In Ukraine, wild horses survived until the second half of the last century. These were the famous tarpans, horses that were once written and talked about a lot, but are now almost forgotten. Even the inhabitants of those places where wild horses “roamed free” a hundred years ago did not have any memories of them.

Tarpan (or scoter, this is a Tatar word) is a small, but hardy and brave horse. His color was mousey, ash-gray with a dark strip along the ridge. The mane, tail and legs up to the “knees” are black or black-brown, and on the front legs of some tarpans there were also dark transverse stripes - a slightly noticeable zebroid pattern.

Until quite recently, tarpans lived in the southern Russian steppes, forest-steppes and forests of Lithuania and Belarus (in Belovezhskaya Pushcha, writes Professor V.G. Geptner, they were found at the end of the 18th century), in Ukraine, throughout the steppe Crimea, Ciscaucasia, Don, Lower Volga region , perhaps even to the Urals.

Our steppes were not yet plowed. And herds of free wild horses galloped across the lush grasses, feather grass and fescue, across the deserted steppe expanse. There were usually ten to twenty animals in the herd, and the herd was always led by an old and strong stallion.

The history of the horse dates back 65 million years (early Eocene). It is from this period that they belong finds of the remains of the ancestor of modern horses - Eohippus, which lived in North America, as well as its European relative Hyracotherium. Eohippus He was 30-50 cm tall, he had an arched back, a long tail and a large head, the front part of which was very elongated. The front legs were elongated and ended with four toes, and the hind legs with three. It lived in swampy forests, feeding mainly on leaves and sometimes insects and small animals. His teeth were adapted for pinching the leaves of young shoots and grinding them. Permanent teeth eohippus were low with bumps on the chewing surface. It is by the structure and arrangement of teeth that scientists have determined eohippus the first ancestor of the modern horse.



Larger, about the size of a greyhound dog, mesohippus, found in Oligocene deposits, already had only three fingers on both limbs, but his lateral fingers still reached the ground. The crowns of the molars were low, although they had a flat, folded chewing surface, allowing him to chew tough leaves. He lived in the forest and in his lifestyle resembled tapirs.



Merigippus was the closest to the modern horse. The height of the merigippus at the withers is on average 90 cm. The foot was still three-toed, but the load was transferred to the middle finger. The molars were covered with strong enamel made of bone tissue. Merigippus had a keen sense- this is a trait that characterizes the modern horse and serves as its protection. Merigippus was one of the most long-lasting links in the evolutionary chain of horses.


Merigippus


Anchitheria- were already larger, the size of a modern pony, their 2 side toes were significantly shorter than the middle one. They first appeared in America, then migrated to Eurasia.

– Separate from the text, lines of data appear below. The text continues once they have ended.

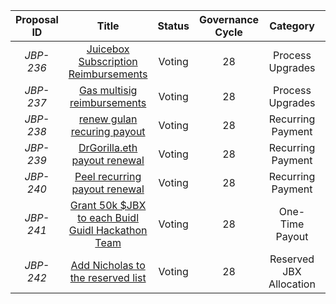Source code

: | Proposal ID | Title | Status | Governance Cycle | Category | Discussion Thread | Data Backup | Voting | Total Votes | For | Against |
| :--: | :--: | :--: | :--: | :--: | :--: | :--: | :--: | :--: | :--: | :--: |
| _JBP-236_ | [Juicebox Subscription Reimbursements](/GC28/JBP-236.md) | Voting | 28 | Process Upgrades | [Discord](https://discord.com/channels/775859454780244028/873248745771372584/1002665925922799737) | [IPFS](https://gateway.pinata.cloud/ipfs/QmUcUGaHub3UbLfNGi9XpSzyoBEv3TwMBFtoi8CUSpzsCs) | [Snapshot](https://snapshot.org/#/jbdao.eth/proposal/0x70a706e6149aa8041fbb6f1cc820c7532b23ba289dff9e33f32fb207cc2d1736) |  |  |  |
| _JBP-237_ | [Gas multisig reimbursements](/GC28/JBP-237.md) | Voting | 28 | Process Upgrades | [Discord](https://discord.com/channels/775859454780244028/873248745771372584/1002665926656798820) | [IPFS](https://gateway.pinata.cloud/ipfs/QmaqAv58MPmTWyTdV2GdnfzAyFg3sDJnJJno7Q26QcDzc7) | [Snapshot](https://snapshot.org/#/jbdao.eth/proposal/0x39525013b3da5a95c47d8e3301f36c70c3dc25e1c304f63421a602b6c2f31db6) |  |  |  |
| _JBP-238_ | [renew gulan recuring payout](/GC28/JBP-238.md) | Voting | 28 | Recurring Payment | [Discord](https://discord.com/channels/775859454780244028/873248745771372584/1002665927814414406) | [IPFS](https://gateway.pinata.cloud/ipfs/QmXtNsSjEtmcbgMKVZLRXHUosHmrs6L99KC5GuWaK39uHb) | [Snapshot](https://snapshot.org/#/jbdao.eth/proposal/0x884bd37ff063863fa9f50893a998ddbcbbedacac8a784999d088635a45b554dd) |  |  |  |
| _JBP-239_ | [DrGorilla.eth payout renewal](/GC28/JBP-239.md) | Voting | 28 | Recurring Payment | [Discord](https://discord.com/channels/775859454780244028/873248745771372584/1001941873079877632) | [IPFS](https://gateway.pinata.cloud/ipfs/QmUVeGjvy2AvNaX2mE6uVezoyT2V6gdWahyWSUEpsnoS6e) | [Snapshot](https://snapshot.org/#/jbdao.eth/proposal/0x71523c9878ab69ce121ce1f24bed89f8b95a22f40c432159ff2253d63b7aee58) |  |  |  |
| _JBP-240_ | [Peel recurring payout renewal](/GC28/JBP-240.md) | Voting | 28 | Recurring Payment | [Discord](https://discord.com/channels/775859454780244028/873248745771372584/1002107727390187571) | [IPFS](https://gateway.pinata.cloud/ipfs/QmNMj9rE5RGgBVJ1enLe8oLCd88BaCJpFKULMqqU8cPJNn) | [Snapshot](https://snapshot.org/#/jbdao.eth/proposal/0xf61359425cc4193fc22014dea88a28cb9f59aecde654306becf9b4606023be6b) |  |  |  |
| _JBP-241_ | [Grant 50k $JBX to each Buidl Guidl Hackathon Team](/GC28/JBP-241.md) | Voting | 28 | One-Time Payout | [Discord](https://discord.com/channels/775859454780244028/873248745771372584/1000191139653107793) | [IPFS](https://gateway.pinata.cloud/ipfs/QmXanPVK2Q5RQ5Dg9DMDtqCc2dYKykEBXTqWyD8UYtDJoM) | [Snapshot](https://snapshot.org/#/jbdao.eth/proposal/0x3b565b56fe92b864354d815b2dfb4a63fad87ad1678b64803ff0c91971bfc6e7) |  |  |  |
| _JBP-242_ | [Add Nicholas to the reserved list](/GC28/JBP-242.md) | Voting | 28 | Reserved JBX Allocation | [Discord](https://discord.com/channels/775859454780244028/873248745771372584/1000191140508733461) | [IPFS](https://gateway.pinata.cloud/ipfs/QmbXvTxeRVpD6rsMzPEsdwHSPxvAxnUnU7nwKBS3mzRbNi) | [Snapshot](https://snapshot.org/#/jbdao.eth/proposal/0x3f339f454d6026a78f9cc6245d7a120ea5bc6052790784678ff843976d191bb6) |  |  |  |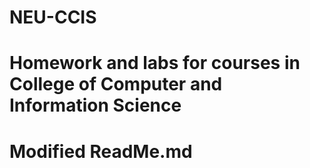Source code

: # NEU-CCIS
# Homework and labs for courses in College of Computer and Information Science
# Modified ReadMe.md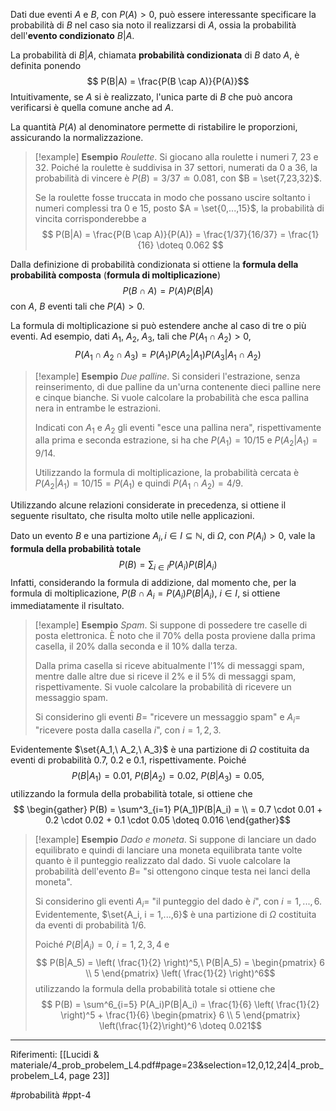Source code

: Dati due eventi $A$ e $B$, con $P(A) \gt 0$, può essere interessante specificare la probabilità di $B$ nel caso sia noto il realizzarsi di $A$, ossia la probabilità dell'**evento condizionato** $B | A$.

La probabilità di $B|A$, chiamata **probabilità condizionata** di $B$ dato $A$, è definita ponendo $$ P(B|A) = \frac{P(B \cap A)}{P(A)}$$Intuitivamente, se $A$ si è realizzato, l'unica parte di $B$ che può ancora verificarsi è quella comune anche ad $A$.

La quantità $P(A)$ al denominatore permette di ristabilire le proporzioni, assicurando la normalizzazione.

>[!example] **Esempio**
>*Roulette*. Si giocano alla roulette i numeri 7, 23 e 32. Poiché la roulette è suddivisa in 37 settori, numerati da 0 a 36, la probabilità di vincere è $P(B) = 3/37 \doteq 0.081$, con $B = \set{7,23,32}$.
>
>Se la roulette fosse truccata in modo che possano uscire soltanto i numeri complessi tra 0 e 15, posto $A = \set{0,...,15}$, la probabilità di vincita corrisponderebbe a $$ P(B|A) = \frac{P(B \cap A)}{P(A)} = \frac{1/37}{16/37} = \frac{1}{16} \doteq 0.062 $$

Dalla definizione di probabilità condizionata si ottiene la **formula della probabilità composta** (**formula di moltiplicazione**) $$ P(B\cap A) = P(A) P(B|A) $$con $A,\ B$ eventi tali che $P(A) \gt 0$.

La formula di moltiplicazione si può estendere anche al caso di tre o più eventi. Ad esempio, dati $A_1,\ A_2,\ A_3$, tali che $P(A_1 \cap A_2) \gt 0$, $$ P(A_1 \cap A_2 \cap A_3) = P(A_1)P(A_2|A_1)P(A_3|A_1 \cap A_2)$$ 
>[!example] **Esempio**
>*Due palline*. Si consideri l'estrazione, senza reinserimento, di due palline da un'urna contenente dieci palline nere e cinque bianche. Si vuole calcolare la probabilità che esca pallina nera in entrambe le estrazioni.
>
>Indicati con $A_1$ e $A_2$ gli eventi "esce una pallina nera", rispettivamente alla prima e seconda estrazione, si ha che $P(A_1) = 10/15$ e $P(A_2|A_1) = 9/14$.
>
>Utilizzando la formula di moltiplicazione, la probabilità cercata è $P(A_2|A_1) = 10/15 = P(A_1)$ e quindi $P(A_1 \cap A_2) = 4/9$.

Utilizzando alcune relazioni considerate in precedenza, si ottiene il seguente risultato, che risulta molto utile nelle applicazioni.

Dato un evento $B$ e una partizione $A_i, i \in I \subseteq \mathbb{N}$, di $\Omega$, con $P(A_i) \gt 0$, vale la **formula della probabilità totale** $$ P(B) = \sum_{i \in I} P(A_i) P(B|A_i)$$Infatti, considerando la formula di addizione, dal momento che, per la formula di moltiplicazione, $P(B \cap A_i = P(A_i)P(B|A_i),\ i \in I$, si ottiene immediatamente il risultato.

>[!example] **Esempio**
>*Spam*. Si suppone di possedere tre caselle di posta elettronica.
>È noto che il 70% della posta proviene dalla prima casella, il 20% dalla seconda e il 10% dalla terza.
>
>Dalla prima casella si riceve abitualmente l'1% di messaggi spam, mentre dalle altre due si riceve il 2% e il 5% di messaggi spam, rispettivamente.
>Si vuole calcolare la probabilità di ricevere un messaggio spam.
>
>Si considerino gli eventi $B=$ "ricevere un messaggio spam" e $A_i=$ "ricevere posta dalla casella $i$", con $i=1,2,3$.
>
Evidentemente $\set{A_1,\ A_2,\ A_3}$ è una partizione di $\Omega$ costituita da eventi di probabilità $0.7,\ 0.2$ e $0.1$, rispettivamente.
Poiché $$P(B|A_1) = 0.01,\ P(B|A_2) = 0.02,\ P(B|A_3)=0.05,$$utilizzando la formula della probabilità totale, si ottiene che $$ \begin{gather} 
P(B) = \sum^3_{i=1} P(A_1)P(B|A_i) = \\ 
= 0.7 \cdot 0.01 + 0.2 \cdot 0.02 + 0.1 \cdot 0.05 \doteq 0.016 \end{gather}$$


>[!example] **Esempio**
>*Dado e moneta*. Si suppone di lanciare un dado equilibrato e quindi di lanciare una moneta equilibrata tante volte quanto è il punteggio realizzato dal dado. Si vuole calcolare la probabilità dell'evento $B =$ "si ottengono cinque testa nei lanci della moneta".
>
>Si considerino gli eventi $A_i =$ "il punteggio del dado è $i$", con $i = 1,...,6$. Evidentemente, $\set{A_i, i = 1,...,6}$ è una partizione di $\Omega$ costituita da eventi di probabilità $1/6$.
>
>Poiché $P(B|A_i) = 0,\ i=1,2,3,4$ e $$ P(B|A_5) = \left( \frac{1}{2} \right)^5,\ P(B|A_5) = \begin{pmatrix} 6 \\ 5 \end{pmatrix} \left( \frac{1}{2} \right)^6$$
utilizzando la formula della probabilità totale si ottiene che $$ P(B) = \sum^6_{i=5} P(A_i)P(B|A_i) = \frac{1}{6} \left( \frac{1}{2} \right)^5 + \frac{1}{6} \begin{pmatrix} 6 \\ 5 \end{pmatrix} \left(\frac{1}{2}\right)^6 \doteq 0.021$$

***
Riferimenti:
[[Lucidi & materiale/4_prob_probelem_L4.pdf#page=23&selection=12,0,12,24|4_prob_probelem_L4, page 23]]

#probabilità 
#ppt-4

25 million years ago, cooling began, and treeless spaces appeared. Before this, the entire land was covered with forests, and, naturally, animals were adapted to life in them. New living conditions led to the development of new instincts. The structure of the body also did not remain unchanged: did the jaws become more massive? tooth strength has increased. As a result, the facial part of the skull elongated, and the skull and eye sockets moved back. The neck has lengthened to make it easier to reach the ground. With long legs, it became easier to escape from predators, and the middle toe increased in size and became keratinized, gradually turning into a hoof.
This is how the first one-toed horse, the hipparion, appeared 15 million years ago. From this ancestor originates the classification of the domestic horse and all its surviving relatives.
Hipparions were very numerous, but they did not yet have hooves. They appeared, like many species, in America, and then, through Alaska and the isthmus that then connected America and Eurasia, they penetrated into Europe, Asia and even Africa. The question has not yet been resolved whether hipparions direct ancestors of horses or is it a side branch. But one way or another they were already closer to modern horses than anyone. And about 5 million years ago they appeared pliohyppus- one-toed horses. had the proportions of a modern horse.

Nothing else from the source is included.